It's said that iterators abstract client code from the container type; this is true, but the container type, iterator, and client code expectations still relate to one another. If client code drives the design, that influences the iterator's implementation (and, indirectly, that of the iterator's parent container). On the other hand, if the container drives the design, then that will dictate what client code can do with the container.

Iterators are to containers what pointers are to arrays: They abstract a sequence's element access. Increment (operator++()), and in some cases decrement (operator—()), functionality is available to position the iterator over a different element, similar to moving a database cursor through a table. The abstracted value (that is, the current sequence element) is available via dereference (operator*()) and member access (operator->()) functions. Iterators must be comparable (operator==(), operator!=()) if they are to be of any use in a loop.

Language semantics bind raw pointers to the type they abstract. Iterators, by comparison, describe themselves and the values they abstract through members of the std::iterator_traits<> template: iterator_category, value_type, difference_type, pointer, and reference. (iterator_traits<> is specialized for raw pointers, which is why those work as STL iterators.)

iterator_category describes the type of iterator using tag classes: std::forward_iterator_tag for forward iterators, std::output_iterator_tag for output iterators, and so on. In lieu of traditional, compiler-enforced inheritance, client code uses the tags to determine an iterator's capabilities and react accordingly.
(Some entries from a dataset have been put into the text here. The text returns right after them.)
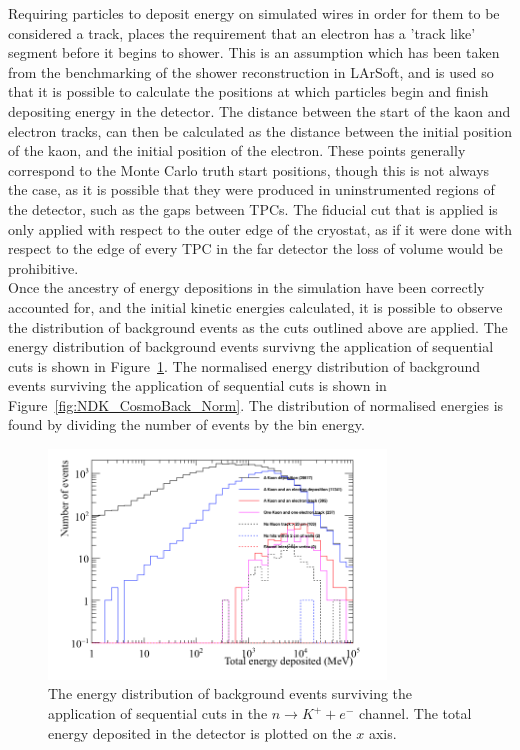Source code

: Requiring particles to deposit energy on simulated wires in order for them to be considered a track, places the requirement that an electron has a 'track like' segment before it begins to shower. This is an assumption which has been taken from the benchmarking of the shower reconstruction in LArSoft, and is used so that it is possible to calculate the positions at which particles begin and finish depositing energy in the detector. The distance between the start of the kaon and electron tracks, can then be calculated as the distance between the initial position of the kaon, and the initial position of the electron. These points generally correspond to the Monte Carlo truth start positions, though this is not always the case, as it is possible that they were produced in uninstrumented regions of the detector, such as the gaps between TPCs. The fiducial cut that is applied is only applied with respect to the outer edge of the cryostat, as if it were done with respect to the edge of every TPC in the far detector the loss of volume would be prohibitive. \\

Once the ancestry of energy depositions in the simulation have been correctly accounted for, and the initial kinetic energies calculated, it is possible to observe the distribution of background events as the cuts outlined above are applied. The energy distribution of background events survivng the application of sequential cuts is shown in Figure~\ref{fig:NDK_CosmoBack_Raw}. The normalised energy distribution of background events surviving the application of sequential cuts is shown in Figure~\ref{fig:NDK_CosmoBack_Norm}. The distribution of normalised energies is found by dividing the number of events by the bin energy. \\

\begin{figure}[h!]
  \centering
  \includegraphics[width=0.8\textwidth]{CosmicBackground_EnergyDepCuts_Raw}
  \caption[The energy distribution of background events surviving the application of sequential cuts in the $n \rightarrow K^{+} + e^{-}$ channel]
          {The energy distribution of background events surviving the application of sequential cuts in the $n \rightarrow K^{+} + e^{-}$ channel. The total energy deposited in the detector is plotted on the $x$ axis.}
  \label{fig:NDK_CosmoBack_Raw}
\end{figure}

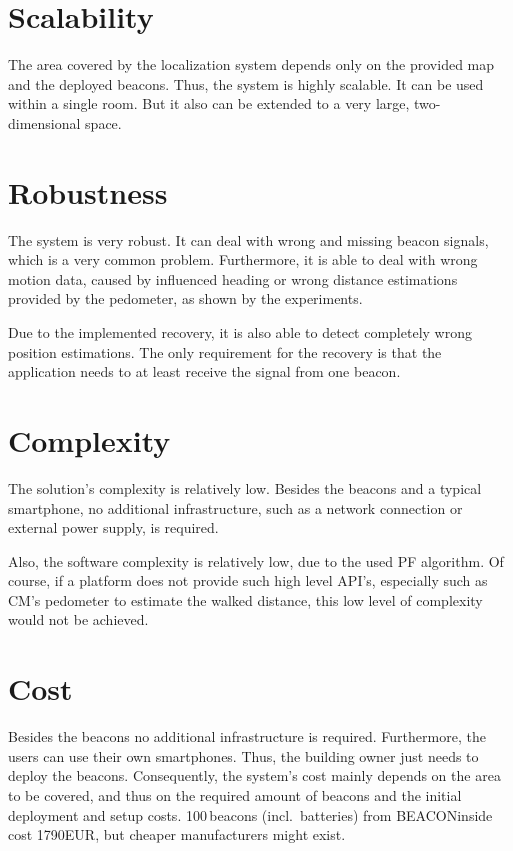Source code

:\section{Scalability}
The area covered by the localization system depends only on the provided map and the deployed beacons. Thus, the system is highly scalable. It can be used within a single room. But it also can be extended to a very large, two-dimensional space.

\section{Robustness}
The system is very robust. It can deal with wrong and missing beacon signals, which is a very common problem. Furthermore, it is able to deal with wrong motion data, caused by influenced heading or wrong distance estimations provided by the pedometer, as shown by the experiments.

Due to the implemented recovery, it is also able to detect completely wrong position estimations. The only requirement for the recovery is that the application needs to at least receive the signal from one beacon.

\section{Complexity}
The solution's complexity is relatively low. Besides the beacons and a typical smartphone, no additional infrastructure, such as a network connection or external power supply, is required.
	
Also, the software complexity is relatively low, due to the used \ac{PF} algorithm. Of course, if a platform does not provide such high level \acs{API}'s, especially such as \acl{CM}'s pedometer to estimate the walked distance, this low level of complexity would not be achieved.

\section{Cost}
Besides the beacons no additional infrastructure is required. Furthermore, the users can use their own smartphones. Thus, the building owner just needs to deploy the beacons. Consequently, the system's cost mainly depends on the area to be covered, and thus on the required amount of beacons and the initial deployment and setup costs. 100\,beacons (incl.\ batteries) from BEACONinside cost 1790EUR, but cheaper manufacturers might exist.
(Don't be fooled. There exists a base class std::iterator<>, but it provides no function interface.)

value_type is the type of the value abstracted by the iterator. This needn't be the same as the type used internally by the container; instead, it's the data type presented to client code for iterator dereference and pointer-member access functions. For example, STLGlobIterator (see Listing 2) manages C char* strings internally, but returns C++ std::strings to client code on dereference.

difference_type measures the distance between two iterators. It is for use with random-access iterators, which support the distance() operation.

reference and pointer define the data types returned to clients on iterator dereference and member-access, respectively. Take, for example, a basic operator->():

// ... specialization of iterator_traits<SomeIter> ...
class SomeIter ... {
  ...
  // this could be simplified with a typedef
  std::iterator_traits<SomeIter>::pointer operator->() {
  ....
}

Part of the challenge of creating custom iterators is that they rely on a much more strict adherence to concepts. This is based, once again, on the notion of client code expectations: Whereas people use containers, iterators are more often passed through (preexisting black box) algorithms and are thus less forgiving of deviations from the norm.

Iterators in Practice: STLGlobIterator

Applying the previous section's discussion to STLGlob yields the aptly (an unimaginatively) named STLGlobIterator. The full code is available for download, and an excerpt is provided in Listing 2.

STLGlobIterator inherits from std::iterator<> (Listing 3), a convenience class that specializes std::iterator_traits<> and reflects those traits in the derived class as shortened typedefs. Only the category and value type must be provided; the template provides reasonable defaults for the rest. iterator<> provides no member function declarations.

Client code is expected to only use STLGlobIterator in single-pass algorithms, so forward_iterator_tag is the iterator_category trait. Redefining the class as a reverse iterator is left as an exercise, the first point of which would be to determine why STLGlobIterator would need decrement and distance() functionality.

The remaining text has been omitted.